- _WHAT YOU ARE ASKED TO DO_
Would you please copy each line of the data in which the string "https" occurs?

Items from a data source
────────
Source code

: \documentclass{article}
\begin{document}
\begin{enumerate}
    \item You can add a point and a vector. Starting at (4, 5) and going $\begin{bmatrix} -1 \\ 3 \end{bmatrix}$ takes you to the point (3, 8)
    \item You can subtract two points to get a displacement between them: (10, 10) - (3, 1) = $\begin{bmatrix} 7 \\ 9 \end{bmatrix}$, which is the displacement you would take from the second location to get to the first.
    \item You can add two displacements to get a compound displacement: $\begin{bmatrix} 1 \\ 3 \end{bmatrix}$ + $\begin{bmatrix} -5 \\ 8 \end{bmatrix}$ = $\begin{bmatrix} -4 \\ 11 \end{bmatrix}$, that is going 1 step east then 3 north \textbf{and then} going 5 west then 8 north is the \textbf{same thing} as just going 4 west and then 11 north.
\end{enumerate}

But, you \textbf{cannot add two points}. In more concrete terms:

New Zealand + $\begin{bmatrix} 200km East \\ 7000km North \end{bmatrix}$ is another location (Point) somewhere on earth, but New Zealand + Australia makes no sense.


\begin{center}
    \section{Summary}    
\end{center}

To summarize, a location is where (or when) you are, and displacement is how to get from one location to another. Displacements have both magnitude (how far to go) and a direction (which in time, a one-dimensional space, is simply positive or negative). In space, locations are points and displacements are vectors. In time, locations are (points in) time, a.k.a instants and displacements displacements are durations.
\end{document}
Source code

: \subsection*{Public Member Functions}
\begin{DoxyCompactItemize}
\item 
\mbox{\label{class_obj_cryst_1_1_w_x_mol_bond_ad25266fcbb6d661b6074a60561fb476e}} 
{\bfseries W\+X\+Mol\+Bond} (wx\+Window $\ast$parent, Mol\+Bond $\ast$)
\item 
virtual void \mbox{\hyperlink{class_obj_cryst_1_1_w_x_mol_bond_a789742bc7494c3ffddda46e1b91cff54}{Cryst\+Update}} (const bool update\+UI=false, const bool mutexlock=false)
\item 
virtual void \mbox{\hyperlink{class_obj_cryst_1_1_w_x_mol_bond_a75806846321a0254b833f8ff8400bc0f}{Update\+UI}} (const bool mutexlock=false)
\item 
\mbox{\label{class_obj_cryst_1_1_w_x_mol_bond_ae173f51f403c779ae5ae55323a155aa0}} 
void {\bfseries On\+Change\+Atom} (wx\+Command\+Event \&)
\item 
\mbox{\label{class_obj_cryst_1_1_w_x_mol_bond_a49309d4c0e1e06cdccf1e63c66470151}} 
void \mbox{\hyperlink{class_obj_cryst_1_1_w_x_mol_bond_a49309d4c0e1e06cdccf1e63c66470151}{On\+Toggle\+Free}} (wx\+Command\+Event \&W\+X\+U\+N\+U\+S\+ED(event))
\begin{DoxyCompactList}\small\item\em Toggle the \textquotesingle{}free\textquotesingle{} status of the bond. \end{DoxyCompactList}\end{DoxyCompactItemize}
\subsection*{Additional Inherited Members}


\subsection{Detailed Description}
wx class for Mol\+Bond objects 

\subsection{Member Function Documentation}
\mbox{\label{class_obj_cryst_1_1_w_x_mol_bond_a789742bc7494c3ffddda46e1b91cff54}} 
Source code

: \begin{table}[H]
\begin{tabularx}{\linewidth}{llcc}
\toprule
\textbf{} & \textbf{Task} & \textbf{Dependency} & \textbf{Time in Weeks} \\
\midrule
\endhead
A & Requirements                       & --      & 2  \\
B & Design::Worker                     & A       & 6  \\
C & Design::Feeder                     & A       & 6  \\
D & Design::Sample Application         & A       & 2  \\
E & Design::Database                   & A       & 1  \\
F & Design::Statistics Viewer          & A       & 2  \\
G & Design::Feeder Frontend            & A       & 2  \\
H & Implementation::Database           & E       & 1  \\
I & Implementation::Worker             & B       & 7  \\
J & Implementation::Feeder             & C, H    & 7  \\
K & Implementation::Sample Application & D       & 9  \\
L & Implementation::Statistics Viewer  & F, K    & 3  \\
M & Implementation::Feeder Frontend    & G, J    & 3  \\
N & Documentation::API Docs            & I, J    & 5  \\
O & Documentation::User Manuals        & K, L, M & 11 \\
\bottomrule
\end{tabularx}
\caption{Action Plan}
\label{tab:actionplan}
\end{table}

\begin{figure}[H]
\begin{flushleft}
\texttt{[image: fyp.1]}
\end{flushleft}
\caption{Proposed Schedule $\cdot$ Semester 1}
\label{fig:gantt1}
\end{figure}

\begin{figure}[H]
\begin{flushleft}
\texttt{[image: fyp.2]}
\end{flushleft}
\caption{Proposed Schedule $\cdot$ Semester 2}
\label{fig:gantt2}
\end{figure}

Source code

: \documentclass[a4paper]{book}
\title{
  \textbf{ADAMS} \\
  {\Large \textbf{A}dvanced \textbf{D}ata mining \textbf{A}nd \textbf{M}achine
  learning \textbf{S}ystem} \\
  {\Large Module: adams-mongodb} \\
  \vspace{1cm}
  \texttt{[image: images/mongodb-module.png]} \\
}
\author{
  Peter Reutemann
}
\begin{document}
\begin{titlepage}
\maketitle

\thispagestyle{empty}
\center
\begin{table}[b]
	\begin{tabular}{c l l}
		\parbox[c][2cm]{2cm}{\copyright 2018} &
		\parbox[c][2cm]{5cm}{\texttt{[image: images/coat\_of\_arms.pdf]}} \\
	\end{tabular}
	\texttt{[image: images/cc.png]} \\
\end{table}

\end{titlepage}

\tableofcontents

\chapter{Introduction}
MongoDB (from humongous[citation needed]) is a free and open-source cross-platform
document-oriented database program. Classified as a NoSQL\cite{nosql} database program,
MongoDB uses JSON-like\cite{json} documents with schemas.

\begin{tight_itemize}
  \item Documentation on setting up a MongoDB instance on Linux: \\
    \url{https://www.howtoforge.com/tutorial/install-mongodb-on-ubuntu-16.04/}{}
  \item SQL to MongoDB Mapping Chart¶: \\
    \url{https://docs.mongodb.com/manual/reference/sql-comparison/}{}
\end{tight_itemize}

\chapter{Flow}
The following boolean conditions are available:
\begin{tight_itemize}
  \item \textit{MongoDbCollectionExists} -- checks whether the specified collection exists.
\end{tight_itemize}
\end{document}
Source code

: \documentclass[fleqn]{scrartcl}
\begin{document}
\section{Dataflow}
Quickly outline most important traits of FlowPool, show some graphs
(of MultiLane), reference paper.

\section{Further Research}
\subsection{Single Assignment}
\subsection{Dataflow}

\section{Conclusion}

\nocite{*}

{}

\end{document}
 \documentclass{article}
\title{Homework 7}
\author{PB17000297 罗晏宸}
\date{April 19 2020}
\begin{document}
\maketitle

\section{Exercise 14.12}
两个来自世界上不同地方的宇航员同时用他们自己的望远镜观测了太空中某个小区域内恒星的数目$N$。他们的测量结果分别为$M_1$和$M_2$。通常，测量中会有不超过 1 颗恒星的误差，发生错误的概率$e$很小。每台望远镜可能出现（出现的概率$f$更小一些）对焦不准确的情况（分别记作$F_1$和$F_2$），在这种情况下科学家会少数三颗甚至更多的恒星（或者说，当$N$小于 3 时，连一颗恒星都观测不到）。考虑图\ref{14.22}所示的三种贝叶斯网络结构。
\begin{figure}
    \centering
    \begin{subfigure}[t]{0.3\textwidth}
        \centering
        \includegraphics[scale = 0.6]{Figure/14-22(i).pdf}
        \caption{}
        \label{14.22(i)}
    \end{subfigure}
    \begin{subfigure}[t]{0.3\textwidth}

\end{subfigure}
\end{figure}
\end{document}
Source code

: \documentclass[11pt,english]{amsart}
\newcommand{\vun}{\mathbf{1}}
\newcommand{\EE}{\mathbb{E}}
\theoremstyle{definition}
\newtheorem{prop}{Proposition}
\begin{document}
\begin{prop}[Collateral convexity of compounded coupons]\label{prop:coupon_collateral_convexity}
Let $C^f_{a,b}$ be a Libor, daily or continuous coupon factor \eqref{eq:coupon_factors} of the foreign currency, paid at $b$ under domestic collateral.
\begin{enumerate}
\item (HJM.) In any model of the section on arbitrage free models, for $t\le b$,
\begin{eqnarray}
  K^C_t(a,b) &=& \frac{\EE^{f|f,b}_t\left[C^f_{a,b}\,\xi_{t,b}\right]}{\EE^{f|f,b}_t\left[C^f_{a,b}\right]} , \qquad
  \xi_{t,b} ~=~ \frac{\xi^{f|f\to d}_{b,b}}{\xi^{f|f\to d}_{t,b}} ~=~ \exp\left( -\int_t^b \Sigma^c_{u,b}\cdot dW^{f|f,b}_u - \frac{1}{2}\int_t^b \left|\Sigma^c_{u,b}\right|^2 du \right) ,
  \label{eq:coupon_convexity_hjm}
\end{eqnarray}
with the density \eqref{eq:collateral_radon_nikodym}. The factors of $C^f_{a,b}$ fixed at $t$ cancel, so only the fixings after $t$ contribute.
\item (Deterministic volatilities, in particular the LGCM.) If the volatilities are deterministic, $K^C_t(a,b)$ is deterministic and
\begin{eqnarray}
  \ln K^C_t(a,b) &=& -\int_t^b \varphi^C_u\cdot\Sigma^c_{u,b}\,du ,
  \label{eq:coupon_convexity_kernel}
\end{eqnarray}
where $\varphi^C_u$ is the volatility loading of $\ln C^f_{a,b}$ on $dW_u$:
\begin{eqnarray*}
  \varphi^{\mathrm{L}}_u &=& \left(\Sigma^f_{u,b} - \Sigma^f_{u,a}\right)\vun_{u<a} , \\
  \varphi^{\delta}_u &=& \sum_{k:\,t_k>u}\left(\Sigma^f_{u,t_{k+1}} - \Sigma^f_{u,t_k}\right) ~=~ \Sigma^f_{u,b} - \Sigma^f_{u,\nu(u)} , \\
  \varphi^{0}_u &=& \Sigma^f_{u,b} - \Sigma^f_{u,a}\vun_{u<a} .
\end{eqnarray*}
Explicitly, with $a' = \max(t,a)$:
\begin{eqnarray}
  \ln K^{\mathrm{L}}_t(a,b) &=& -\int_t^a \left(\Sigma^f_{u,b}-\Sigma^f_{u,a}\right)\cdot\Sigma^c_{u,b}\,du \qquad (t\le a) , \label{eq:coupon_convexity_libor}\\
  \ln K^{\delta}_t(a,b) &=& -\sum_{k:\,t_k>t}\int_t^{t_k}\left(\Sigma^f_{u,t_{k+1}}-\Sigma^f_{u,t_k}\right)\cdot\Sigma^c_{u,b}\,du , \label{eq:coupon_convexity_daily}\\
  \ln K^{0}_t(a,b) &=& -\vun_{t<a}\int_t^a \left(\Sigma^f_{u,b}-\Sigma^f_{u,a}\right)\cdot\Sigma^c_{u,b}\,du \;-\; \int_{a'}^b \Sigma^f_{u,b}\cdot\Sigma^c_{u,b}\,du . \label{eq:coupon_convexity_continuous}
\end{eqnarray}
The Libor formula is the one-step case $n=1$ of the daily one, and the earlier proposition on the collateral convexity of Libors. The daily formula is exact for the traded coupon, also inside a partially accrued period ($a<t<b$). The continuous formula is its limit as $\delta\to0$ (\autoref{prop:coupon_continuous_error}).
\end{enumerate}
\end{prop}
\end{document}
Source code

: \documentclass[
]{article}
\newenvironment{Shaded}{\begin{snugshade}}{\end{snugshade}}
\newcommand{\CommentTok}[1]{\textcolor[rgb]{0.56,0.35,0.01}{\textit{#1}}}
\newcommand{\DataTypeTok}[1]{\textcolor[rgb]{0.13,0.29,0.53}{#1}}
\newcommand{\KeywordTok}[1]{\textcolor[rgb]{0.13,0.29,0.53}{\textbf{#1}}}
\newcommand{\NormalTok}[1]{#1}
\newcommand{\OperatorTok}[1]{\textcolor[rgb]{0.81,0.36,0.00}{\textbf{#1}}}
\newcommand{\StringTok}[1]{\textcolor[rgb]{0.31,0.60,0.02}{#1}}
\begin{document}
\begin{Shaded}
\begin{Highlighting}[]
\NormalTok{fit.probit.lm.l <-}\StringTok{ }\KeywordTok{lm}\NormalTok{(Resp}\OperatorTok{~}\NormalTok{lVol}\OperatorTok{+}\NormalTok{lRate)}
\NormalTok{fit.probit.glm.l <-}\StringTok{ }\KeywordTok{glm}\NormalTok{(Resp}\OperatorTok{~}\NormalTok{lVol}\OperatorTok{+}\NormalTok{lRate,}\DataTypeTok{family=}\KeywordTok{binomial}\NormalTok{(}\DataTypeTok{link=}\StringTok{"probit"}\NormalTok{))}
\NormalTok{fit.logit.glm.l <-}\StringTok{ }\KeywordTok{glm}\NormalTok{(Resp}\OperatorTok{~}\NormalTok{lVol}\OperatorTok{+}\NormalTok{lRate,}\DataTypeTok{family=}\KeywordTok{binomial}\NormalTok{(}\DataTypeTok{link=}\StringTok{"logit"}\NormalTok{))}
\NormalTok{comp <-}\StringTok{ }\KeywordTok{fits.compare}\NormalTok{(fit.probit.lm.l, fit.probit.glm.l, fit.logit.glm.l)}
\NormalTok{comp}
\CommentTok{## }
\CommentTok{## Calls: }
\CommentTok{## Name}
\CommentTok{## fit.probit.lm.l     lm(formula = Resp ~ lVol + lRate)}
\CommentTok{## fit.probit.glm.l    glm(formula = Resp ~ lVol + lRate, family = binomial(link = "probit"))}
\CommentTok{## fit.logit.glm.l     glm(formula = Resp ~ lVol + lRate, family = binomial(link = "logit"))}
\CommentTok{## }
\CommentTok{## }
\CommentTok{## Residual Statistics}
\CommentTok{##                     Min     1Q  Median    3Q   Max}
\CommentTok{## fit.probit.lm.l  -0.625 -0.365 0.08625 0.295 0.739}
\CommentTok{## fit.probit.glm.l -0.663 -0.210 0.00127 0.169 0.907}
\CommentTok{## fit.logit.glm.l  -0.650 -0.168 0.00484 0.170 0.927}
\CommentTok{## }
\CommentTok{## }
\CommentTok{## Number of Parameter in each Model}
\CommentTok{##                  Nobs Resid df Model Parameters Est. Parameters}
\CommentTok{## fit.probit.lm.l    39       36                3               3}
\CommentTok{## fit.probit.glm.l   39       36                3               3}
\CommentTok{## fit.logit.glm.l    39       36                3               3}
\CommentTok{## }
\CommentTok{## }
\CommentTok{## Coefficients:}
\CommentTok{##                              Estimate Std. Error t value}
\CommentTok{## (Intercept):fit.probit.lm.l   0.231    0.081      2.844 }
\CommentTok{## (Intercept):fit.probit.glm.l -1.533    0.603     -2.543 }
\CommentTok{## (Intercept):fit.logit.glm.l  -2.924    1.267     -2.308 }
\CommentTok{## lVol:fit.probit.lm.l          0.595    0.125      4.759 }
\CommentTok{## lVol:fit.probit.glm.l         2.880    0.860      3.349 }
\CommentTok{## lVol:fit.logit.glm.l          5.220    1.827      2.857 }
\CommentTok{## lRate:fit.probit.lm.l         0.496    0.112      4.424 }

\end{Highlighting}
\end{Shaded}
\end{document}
────────
- _TASK RESULT_
    \url{https://www.howtoforge.com/tutorial/install-mongodb-on-ubuntu-16.04/}{}
    \url{https://docs.mongodb.com/manual/reference/sql-comparison/}{}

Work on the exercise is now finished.